What is particularly interesting about the California approach is the fact that most people forget: Renewables are technologies, not fuels, and therefore their prices are subject to the experience curve . As with the Swanson Act, this means that each time the number of solar modules produced doubles, the price drops by 28% and its efficiency goes so far that solar energy has already been converted into the cheapest form of available power generation, but cheaper [19659002] Renewable energy is cheap but the downside is availability. The sun does not shine at night, and sometimes there is no wind. The only way to solve this problem is to increase the storage capacity of batteries, which are mainly used because of their price only in a small number of institutions in the world. At current prices, forecasts predict that by 2040, only 3% of the world's energy will be stored there.
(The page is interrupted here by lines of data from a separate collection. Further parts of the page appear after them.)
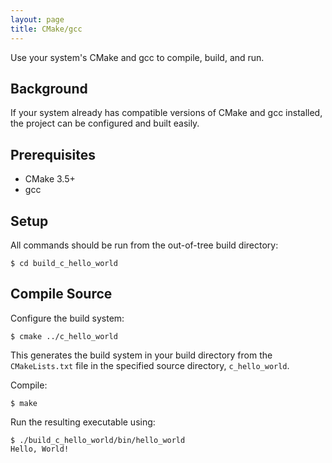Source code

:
 ```yaml
---
layout: page
title: CMake/gcc
---
```



Use your system's CMake and gcc to compile, build, and run.


## Background

If your system already has compatible versions of CMake and gcc installed,
the project can be configured and built easily.


## Prerequisites

  * CMake 3.5+
  * gcc


## Setup

All commands should be run from the out-of-tree build directory:

```
$ cd build_c_hello_world
```


## Compile Source

Configure the build system:
```
$ cmake ../c_hello_world
```
This generates the build system in your build directory
from the `CMakeLists.txt` file in the specified source directory,
`c_hello_world`.

Compile:
```
$ make
```

Run the resulting executable using:
```
$ ./build_c_hello_world/bin/hello_world
Hello, World!
```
Again, it is important to know that the batteries are a technology and therefore subject to their manufacture to the same types of economies as solar panels, which allow us to anticipate a battery revolution, some of which already benefit. The gigafactories that Tesla and some Chinese companies are building take into account the learning curve derived from the experiential curve and provide for battery price cuts as the number of batteries produced increases due to the demand for domestic storage or electric vehicles, which account for the fact that these costs have already dropped by 80% in the last ten years. At these prices, replacing power plants that burn hydrocarbons with renewable energy and batteries will not only help protect the environment and fight climate change, but from a purely economic point of view, it will be the best option.

To plan the future, we must see the whole equation, taking into account all the elements involved. The production of more batteries depends on the demand and the demand depends on the usage. Achieving the end of the combustion engine will require the sale of many more electric vehicles, which means much higher battery production, so we can achieve economies of scale and learn and lower prices. This is what California is pursuing by making the installation of solar modules mandatory in all new homes built after 2020: not only to lower the price of solar panels, but also to promote the installation of household batteries in these homes, as it does currently happens as distributed battery systems when conditions require it. Australia has also started a similar plan for its public housing program with the installation of solar cells and batteries in 50,000 homes within four years.

California knows that its goal of producing 100% of its energy from renewable sources could be achieved earlier than 2045, thanks to increased demand for electric vehicles or solar cells and batteries for new homes. That would allow the state, the third largest and most populous in the United States and with a GDP that is twice Spain's, to obey Hawaii's leadership. A benchmark for the rest of the world in the fight against climate change at a similar level to Norway.

There is a lot at stake here. First of all, we must all be up to date on the state of energy production and accept that the future could be different if we do what we have to do and stop denying the reality.